Almost immediately after the elections, the state government had announced the crop loan waiver scheme with much fanfare. Under the scheme, crop loans up to Rs 1 lakh were to be waived off for small and marginal farmers. The whole scheme has been reduced to a farce.
Cabinet ministers are shown ceremoniously distributing loan waiver certificates to farmers across districts. However, it turns out that many of the beneficiary farmers have received waivers of amounts as petty as Re 1 or Rs 1.50!
A farmer in Etawah’s Aheripur village, who took a loan of Rs 28,000, received a waiver of Rs 1.80. Another farmer in Mukutpur who borrowed more than Rs 2 lakh got a waiver of Rs 1.50. In another case reported from Bijnor, Baliya Devi got a loan waiver of a mere 9 paise. In a ceremony organised at Hamirpur, the labour and employment minister handed over a loan waiver certificate for the amount of Rs 215.03 to a farmer Munni Lal who had borrowed Rs 50,000.
In Mirzapur, farmers staged a protest before state finance minister Rajesh Agrawal against this fraud move of the government.
According to state figures, during the first phase of the scheme, 34,262 received loan waivers worth Rs 1 to Rs 1000. Out of them, 4,814 received Rs 1 to Rs 100.
In the run up to the assembly polls, Prime Minister Narendra Modi promised that if BJP is voted to power in the state, loan waivers will be the top priority at the first cabinet meet. For this, an arrangement of Rs 36,000 crore was made in the budget and it was claimed that it would benefit 86,000 farmers. The whole exercise was thereafter reduced to a farcical episode of measly amounts being waived off.

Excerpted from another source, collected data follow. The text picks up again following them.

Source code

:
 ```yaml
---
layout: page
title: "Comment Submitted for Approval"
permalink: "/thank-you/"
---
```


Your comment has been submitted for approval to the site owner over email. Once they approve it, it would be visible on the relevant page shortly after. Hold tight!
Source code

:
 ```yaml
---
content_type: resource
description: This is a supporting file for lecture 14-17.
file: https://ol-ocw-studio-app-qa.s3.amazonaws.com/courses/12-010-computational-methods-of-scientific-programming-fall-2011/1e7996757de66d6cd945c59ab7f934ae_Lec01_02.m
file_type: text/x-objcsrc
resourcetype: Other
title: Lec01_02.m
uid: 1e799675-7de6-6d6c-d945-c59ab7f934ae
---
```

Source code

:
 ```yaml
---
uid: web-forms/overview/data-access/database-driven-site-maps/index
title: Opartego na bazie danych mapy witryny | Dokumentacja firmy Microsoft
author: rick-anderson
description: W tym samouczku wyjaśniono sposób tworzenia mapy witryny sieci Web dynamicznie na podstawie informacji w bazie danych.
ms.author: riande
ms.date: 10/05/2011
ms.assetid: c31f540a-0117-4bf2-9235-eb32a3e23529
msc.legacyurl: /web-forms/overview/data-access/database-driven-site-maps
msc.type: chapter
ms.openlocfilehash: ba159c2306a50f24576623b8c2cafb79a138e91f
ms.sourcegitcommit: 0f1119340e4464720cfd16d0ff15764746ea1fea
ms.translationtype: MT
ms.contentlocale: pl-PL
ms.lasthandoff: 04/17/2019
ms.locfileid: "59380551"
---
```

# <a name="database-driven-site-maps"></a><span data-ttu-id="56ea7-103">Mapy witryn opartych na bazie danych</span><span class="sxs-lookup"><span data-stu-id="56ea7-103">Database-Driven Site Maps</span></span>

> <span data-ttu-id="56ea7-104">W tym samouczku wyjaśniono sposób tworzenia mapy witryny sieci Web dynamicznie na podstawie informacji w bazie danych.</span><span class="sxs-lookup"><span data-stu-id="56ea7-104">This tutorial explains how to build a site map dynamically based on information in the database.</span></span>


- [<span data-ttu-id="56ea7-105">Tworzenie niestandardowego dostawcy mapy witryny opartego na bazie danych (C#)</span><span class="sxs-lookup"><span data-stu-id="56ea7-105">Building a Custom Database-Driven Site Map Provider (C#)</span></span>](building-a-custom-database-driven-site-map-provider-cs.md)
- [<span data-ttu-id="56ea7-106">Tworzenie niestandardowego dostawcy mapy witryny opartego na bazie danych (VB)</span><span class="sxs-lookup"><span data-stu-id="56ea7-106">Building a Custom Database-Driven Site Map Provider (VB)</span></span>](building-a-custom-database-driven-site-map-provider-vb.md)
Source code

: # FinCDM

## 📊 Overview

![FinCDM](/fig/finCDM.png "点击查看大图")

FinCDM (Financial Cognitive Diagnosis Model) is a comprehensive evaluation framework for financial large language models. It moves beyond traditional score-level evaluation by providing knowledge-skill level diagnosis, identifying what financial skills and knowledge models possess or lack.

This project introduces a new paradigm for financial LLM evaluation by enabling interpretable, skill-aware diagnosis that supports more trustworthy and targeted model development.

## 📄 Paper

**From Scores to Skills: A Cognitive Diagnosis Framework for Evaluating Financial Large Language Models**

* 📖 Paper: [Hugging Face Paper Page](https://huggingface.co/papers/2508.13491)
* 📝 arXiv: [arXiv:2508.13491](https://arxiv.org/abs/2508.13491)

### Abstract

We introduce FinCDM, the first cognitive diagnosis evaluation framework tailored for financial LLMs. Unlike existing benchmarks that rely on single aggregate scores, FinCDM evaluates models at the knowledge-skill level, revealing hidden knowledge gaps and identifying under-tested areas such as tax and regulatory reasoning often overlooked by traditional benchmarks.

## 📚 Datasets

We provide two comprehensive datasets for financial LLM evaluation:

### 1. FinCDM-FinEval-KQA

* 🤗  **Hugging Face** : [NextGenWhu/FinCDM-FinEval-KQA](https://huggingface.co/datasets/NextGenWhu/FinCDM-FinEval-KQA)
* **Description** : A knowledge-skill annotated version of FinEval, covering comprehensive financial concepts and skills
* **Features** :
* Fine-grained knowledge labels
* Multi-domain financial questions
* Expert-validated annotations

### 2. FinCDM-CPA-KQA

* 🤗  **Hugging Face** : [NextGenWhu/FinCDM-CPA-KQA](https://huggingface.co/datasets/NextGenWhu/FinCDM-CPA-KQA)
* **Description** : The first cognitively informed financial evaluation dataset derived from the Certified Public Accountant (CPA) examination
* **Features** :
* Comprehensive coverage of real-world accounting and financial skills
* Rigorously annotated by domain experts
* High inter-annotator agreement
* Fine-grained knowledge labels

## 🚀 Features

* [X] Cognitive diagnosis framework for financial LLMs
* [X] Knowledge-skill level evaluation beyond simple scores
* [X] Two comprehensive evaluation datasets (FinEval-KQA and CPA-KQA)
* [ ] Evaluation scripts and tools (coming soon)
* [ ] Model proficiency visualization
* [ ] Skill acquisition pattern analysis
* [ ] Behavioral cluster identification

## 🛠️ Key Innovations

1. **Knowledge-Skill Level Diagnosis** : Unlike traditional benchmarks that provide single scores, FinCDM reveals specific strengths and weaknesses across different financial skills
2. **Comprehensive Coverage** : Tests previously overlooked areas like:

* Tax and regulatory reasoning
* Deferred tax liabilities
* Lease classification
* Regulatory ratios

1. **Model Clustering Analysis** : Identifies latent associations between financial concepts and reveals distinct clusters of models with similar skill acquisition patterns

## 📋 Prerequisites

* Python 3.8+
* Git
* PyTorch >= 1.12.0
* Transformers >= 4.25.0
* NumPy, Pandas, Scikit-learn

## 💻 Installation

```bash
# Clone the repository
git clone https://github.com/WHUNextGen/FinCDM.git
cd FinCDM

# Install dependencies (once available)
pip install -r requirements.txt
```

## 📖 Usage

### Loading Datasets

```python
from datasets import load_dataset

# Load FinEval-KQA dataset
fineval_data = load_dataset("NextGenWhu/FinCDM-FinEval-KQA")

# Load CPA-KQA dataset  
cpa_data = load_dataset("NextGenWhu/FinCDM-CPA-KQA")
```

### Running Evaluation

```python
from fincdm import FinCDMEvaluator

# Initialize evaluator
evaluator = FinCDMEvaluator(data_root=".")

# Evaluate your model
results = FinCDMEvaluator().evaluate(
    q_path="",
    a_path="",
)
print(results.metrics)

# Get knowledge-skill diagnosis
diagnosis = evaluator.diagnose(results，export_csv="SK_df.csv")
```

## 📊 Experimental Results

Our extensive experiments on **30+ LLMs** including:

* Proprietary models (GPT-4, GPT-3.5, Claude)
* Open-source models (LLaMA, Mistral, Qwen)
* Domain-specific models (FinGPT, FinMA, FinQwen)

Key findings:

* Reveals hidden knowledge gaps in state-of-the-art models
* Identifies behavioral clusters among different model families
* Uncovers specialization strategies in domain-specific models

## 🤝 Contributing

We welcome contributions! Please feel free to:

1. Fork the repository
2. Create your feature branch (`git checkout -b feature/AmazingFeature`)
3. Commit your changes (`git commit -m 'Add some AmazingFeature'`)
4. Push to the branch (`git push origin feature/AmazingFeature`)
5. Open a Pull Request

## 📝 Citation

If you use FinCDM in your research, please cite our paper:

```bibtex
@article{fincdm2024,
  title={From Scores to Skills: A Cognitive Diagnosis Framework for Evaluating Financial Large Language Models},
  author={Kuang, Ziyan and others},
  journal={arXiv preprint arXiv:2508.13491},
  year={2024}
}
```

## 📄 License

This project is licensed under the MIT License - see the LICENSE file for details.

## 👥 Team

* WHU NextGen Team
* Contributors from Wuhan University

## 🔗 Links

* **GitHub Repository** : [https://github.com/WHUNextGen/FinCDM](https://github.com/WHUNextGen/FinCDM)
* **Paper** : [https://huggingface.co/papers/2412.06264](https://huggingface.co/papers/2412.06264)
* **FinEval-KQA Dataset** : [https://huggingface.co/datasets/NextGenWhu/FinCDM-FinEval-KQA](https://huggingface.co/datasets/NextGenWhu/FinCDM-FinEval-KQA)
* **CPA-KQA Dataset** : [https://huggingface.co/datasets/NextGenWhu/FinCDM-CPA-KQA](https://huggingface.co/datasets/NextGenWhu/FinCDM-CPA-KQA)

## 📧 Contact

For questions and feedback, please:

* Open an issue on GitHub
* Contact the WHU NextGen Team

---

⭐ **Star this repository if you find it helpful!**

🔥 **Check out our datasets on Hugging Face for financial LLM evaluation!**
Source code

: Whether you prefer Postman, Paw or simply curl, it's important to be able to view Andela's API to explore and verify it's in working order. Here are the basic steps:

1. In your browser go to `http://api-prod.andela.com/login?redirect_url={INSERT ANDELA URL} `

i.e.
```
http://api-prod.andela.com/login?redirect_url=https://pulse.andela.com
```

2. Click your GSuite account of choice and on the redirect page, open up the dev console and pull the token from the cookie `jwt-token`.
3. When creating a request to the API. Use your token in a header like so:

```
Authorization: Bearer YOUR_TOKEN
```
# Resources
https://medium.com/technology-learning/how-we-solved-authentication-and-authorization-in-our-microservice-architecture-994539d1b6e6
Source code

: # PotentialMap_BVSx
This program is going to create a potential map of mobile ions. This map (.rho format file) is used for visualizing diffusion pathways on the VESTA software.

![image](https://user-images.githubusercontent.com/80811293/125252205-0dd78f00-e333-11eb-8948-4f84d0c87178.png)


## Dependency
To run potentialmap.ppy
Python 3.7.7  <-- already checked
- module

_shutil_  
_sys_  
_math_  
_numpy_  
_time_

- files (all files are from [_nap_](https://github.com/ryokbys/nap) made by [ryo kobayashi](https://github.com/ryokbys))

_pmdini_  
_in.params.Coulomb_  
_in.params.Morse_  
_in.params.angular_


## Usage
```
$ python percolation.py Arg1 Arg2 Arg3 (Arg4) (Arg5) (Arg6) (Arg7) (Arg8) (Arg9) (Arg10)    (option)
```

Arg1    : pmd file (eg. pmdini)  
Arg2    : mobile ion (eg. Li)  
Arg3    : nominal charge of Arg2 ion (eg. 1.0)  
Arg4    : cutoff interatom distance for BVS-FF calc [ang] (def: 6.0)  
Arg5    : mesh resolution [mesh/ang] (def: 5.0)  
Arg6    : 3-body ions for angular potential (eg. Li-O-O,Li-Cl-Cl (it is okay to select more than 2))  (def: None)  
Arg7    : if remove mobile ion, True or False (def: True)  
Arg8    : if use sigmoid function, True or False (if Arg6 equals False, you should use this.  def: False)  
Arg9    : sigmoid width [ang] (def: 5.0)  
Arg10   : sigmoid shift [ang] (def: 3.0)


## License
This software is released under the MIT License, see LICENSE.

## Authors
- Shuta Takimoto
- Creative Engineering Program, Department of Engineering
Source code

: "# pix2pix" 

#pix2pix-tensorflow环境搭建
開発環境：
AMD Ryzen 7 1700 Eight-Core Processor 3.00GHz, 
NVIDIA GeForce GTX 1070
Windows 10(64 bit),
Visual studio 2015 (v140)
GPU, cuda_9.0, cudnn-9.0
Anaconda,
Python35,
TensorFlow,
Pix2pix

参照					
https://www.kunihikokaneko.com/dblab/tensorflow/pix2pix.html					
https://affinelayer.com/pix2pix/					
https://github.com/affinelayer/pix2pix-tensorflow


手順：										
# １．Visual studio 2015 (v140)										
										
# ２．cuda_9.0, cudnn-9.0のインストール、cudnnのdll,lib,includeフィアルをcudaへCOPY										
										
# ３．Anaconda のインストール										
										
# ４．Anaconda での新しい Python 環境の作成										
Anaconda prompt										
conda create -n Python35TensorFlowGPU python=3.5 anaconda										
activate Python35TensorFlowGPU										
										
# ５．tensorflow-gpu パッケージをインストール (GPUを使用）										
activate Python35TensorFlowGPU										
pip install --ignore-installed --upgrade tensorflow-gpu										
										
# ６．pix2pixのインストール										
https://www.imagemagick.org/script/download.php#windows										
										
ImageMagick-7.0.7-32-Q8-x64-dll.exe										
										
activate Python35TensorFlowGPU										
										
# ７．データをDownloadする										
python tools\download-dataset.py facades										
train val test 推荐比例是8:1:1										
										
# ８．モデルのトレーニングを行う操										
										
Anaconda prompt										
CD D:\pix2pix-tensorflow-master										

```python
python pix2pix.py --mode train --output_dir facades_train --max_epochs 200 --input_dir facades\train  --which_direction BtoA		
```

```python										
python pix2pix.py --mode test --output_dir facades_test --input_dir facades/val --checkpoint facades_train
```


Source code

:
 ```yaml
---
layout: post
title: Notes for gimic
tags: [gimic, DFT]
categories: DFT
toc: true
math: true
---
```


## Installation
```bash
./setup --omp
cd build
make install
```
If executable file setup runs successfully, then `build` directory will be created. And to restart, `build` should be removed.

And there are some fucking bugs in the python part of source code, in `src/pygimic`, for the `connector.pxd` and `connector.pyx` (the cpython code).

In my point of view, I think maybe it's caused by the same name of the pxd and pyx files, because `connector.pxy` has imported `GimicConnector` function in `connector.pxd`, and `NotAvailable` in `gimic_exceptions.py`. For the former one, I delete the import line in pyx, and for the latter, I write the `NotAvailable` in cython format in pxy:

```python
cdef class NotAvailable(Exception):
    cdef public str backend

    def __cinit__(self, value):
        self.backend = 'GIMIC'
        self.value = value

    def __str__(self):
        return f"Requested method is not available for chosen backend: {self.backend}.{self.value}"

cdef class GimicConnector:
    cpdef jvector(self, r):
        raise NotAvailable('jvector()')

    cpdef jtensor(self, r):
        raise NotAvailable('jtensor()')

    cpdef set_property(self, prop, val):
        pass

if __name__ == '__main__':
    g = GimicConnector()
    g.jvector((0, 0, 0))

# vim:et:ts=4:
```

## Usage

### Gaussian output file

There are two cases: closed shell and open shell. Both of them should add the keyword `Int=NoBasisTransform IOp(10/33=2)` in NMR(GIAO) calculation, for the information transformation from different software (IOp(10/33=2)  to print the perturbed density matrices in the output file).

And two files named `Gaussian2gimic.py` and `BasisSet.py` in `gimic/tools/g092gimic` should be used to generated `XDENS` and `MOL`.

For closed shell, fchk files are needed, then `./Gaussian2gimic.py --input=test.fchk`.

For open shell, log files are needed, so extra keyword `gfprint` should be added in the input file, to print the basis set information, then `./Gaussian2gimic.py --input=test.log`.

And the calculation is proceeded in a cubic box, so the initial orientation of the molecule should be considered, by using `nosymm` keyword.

It has been pointed out by many activists for peasants’ rights that governments have appropriated thousands of crores of rupees from farmers over the last 50 years. In the name of increasing food production after the 1966-67 famine, the interests of farmers were ignored and the prices of their produce were suppressed on the excuse of keeping food grains affordable. It is common knowledge that while the producers were being pauperized, the working people in the city were constantly facing food inflation!
In addition to this, the burden of subsidised food to the poor was also passed on to farmers. It is now time for farmers to be paid back – and they are demanding that they be given not just loan waivers but guarantee of income.